**What this task involves:**
Print the data that follows exactly as it stands, from its first line through the line containing "通过[[Cards/国内采用", and stop there.
*** Opening of Dataset content ***
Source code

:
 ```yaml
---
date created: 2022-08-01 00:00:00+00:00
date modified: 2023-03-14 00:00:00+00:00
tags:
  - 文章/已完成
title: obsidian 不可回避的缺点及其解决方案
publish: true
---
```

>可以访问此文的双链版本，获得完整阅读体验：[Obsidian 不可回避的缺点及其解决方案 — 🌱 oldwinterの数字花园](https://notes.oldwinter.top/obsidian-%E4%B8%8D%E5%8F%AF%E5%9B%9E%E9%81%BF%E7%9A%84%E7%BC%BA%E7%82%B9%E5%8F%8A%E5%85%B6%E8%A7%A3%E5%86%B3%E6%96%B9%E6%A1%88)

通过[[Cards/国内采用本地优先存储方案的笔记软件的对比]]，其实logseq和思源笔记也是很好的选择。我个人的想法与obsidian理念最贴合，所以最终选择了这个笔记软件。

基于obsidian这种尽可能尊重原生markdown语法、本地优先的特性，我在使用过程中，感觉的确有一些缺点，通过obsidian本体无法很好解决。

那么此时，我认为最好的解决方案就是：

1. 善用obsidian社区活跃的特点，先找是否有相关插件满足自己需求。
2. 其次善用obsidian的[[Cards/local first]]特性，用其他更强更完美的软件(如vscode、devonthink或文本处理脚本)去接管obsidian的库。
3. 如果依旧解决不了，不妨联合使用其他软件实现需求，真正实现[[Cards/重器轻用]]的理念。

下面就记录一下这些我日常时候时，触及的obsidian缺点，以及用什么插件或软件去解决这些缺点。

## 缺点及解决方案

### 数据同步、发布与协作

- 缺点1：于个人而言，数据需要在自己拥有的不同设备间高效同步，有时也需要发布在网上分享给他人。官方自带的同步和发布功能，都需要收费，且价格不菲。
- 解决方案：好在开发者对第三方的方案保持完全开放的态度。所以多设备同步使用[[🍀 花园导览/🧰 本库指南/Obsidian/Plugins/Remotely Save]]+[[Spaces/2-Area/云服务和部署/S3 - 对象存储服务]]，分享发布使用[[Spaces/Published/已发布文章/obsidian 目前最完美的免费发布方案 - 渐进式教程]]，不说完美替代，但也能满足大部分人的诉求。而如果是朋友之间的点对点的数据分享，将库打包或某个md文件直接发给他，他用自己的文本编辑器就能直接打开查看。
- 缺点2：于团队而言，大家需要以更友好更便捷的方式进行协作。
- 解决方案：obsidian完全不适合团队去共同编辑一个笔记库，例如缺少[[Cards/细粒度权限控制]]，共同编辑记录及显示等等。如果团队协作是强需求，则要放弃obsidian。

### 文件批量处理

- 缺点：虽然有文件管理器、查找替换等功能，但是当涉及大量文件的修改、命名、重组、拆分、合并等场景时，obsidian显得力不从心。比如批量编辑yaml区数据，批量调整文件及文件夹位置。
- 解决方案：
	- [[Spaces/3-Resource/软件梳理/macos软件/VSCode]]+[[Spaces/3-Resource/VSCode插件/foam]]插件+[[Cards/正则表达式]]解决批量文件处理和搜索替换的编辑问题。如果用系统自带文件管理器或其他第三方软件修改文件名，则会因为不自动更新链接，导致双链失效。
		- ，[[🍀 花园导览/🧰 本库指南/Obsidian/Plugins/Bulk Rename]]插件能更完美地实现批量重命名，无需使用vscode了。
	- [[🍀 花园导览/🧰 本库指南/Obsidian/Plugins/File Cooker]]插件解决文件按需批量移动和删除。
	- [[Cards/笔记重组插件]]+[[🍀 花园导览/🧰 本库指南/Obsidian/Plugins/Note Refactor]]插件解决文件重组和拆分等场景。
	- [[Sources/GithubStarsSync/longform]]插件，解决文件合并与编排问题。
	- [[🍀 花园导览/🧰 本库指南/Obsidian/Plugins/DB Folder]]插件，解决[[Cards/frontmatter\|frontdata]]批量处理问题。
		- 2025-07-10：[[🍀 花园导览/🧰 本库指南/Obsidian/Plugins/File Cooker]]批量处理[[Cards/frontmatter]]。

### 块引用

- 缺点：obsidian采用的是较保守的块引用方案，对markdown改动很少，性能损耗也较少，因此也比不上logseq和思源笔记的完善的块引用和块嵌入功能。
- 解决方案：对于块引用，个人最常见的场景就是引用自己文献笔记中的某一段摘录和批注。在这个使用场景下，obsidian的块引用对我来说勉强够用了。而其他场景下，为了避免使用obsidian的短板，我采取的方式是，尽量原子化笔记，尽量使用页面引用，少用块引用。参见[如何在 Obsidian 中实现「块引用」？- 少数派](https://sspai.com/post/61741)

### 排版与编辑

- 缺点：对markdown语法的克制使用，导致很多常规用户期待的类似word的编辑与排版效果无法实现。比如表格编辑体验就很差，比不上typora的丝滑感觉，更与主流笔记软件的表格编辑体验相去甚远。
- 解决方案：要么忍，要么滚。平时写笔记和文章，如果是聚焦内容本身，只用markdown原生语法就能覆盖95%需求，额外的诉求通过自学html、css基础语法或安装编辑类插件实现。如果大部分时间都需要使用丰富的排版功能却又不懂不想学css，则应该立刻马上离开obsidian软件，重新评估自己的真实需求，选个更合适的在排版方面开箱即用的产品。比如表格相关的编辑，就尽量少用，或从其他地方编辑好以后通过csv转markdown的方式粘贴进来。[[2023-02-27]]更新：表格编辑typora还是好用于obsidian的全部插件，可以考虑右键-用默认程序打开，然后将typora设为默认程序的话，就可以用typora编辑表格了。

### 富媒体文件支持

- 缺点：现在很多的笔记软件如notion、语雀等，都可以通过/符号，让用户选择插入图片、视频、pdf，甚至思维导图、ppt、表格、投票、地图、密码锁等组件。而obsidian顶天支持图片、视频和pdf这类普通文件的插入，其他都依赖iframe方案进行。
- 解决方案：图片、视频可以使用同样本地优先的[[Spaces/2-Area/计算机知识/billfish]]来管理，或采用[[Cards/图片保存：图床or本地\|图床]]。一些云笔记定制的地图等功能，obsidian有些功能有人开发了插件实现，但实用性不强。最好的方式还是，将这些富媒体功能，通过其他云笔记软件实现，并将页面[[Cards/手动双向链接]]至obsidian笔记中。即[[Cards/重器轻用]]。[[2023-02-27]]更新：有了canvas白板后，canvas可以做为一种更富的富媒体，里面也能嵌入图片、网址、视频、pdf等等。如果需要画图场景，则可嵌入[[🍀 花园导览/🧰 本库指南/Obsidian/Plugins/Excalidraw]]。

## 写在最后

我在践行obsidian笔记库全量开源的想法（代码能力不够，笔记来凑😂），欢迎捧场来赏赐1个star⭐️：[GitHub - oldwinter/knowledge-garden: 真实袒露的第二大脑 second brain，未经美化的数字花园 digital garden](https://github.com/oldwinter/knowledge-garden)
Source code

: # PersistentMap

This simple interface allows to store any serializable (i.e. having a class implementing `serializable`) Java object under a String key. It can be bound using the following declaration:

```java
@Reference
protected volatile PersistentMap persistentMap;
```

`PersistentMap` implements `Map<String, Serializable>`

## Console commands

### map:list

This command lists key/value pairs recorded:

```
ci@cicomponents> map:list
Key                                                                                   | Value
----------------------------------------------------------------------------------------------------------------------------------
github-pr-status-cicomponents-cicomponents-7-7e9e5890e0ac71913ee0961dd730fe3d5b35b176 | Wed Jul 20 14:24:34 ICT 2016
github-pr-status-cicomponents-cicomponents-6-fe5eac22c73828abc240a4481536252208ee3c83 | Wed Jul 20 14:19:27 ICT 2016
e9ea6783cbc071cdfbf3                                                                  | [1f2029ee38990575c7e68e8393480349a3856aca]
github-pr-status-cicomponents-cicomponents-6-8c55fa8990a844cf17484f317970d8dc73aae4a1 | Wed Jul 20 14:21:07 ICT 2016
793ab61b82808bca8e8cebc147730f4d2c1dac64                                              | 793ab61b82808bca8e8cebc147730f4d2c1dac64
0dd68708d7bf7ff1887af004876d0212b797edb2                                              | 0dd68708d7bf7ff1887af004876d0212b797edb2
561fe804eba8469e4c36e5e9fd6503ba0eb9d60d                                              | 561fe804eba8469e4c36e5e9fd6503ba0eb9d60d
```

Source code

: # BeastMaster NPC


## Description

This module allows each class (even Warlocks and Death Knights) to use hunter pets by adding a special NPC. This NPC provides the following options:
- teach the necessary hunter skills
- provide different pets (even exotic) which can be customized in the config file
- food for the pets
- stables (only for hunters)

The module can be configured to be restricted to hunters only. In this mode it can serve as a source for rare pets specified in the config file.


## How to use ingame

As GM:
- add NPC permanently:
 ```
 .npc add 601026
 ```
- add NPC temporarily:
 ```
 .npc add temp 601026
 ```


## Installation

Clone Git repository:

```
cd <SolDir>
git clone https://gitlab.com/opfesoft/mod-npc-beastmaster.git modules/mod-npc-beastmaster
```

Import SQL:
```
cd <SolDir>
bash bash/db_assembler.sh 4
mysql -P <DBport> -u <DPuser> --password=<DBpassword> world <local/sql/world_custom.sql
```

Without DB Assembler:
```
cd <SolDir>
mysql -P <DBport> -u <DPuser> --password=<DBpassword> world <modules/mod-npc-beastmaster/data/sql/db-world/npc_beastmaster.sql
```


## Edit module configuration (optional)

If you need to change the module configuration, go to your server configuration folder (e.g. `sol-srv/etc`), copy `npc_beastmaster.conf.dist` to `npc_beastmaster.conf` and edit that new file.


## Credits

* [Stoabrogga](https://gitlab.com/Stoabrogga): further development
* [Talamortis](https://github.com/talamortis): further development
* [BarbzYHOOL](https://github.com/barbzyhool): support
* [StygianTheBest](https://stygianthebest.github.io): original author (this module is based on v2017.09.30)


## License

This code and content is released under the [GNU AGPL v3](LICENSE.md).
*** Close of Dataset content ***
**Answer space:**
Source code

:
 ```yaml
---
date created: 2022-08-01 00:00:00+00:00
date modified: 2023-03-14 00:00:00+00:00
tags:
  - 文章/已完成
title: obsidian 不可回避的缺点及其解决方案
publish: true
---
```

>可以访问此文的双链版本，获得完整阅读体验：[Obsidian 不可回避的缺点及其解决方案 — 🌱 oldwinterの数字花园](https://notes.oldwinter.top/obsidian-%E4%B8%8D%E5%8F%AF%E5%9B%9E%E9%81%BF%E7%9A%84%E7%BC%BA%E7%82%B9%E5%8F%8A%E5%85%B6%E8%A7%A3%E5%86%B3%E6%96%B9%E6%A1%88)

通过[[Cards/国内采用本地优先存储方案的笔记软件的对比]]，其实logseq和思源笔记也是很好的选择。我个人的想法与obsidian理念最贴合，所以最终选择了这个笔记软件。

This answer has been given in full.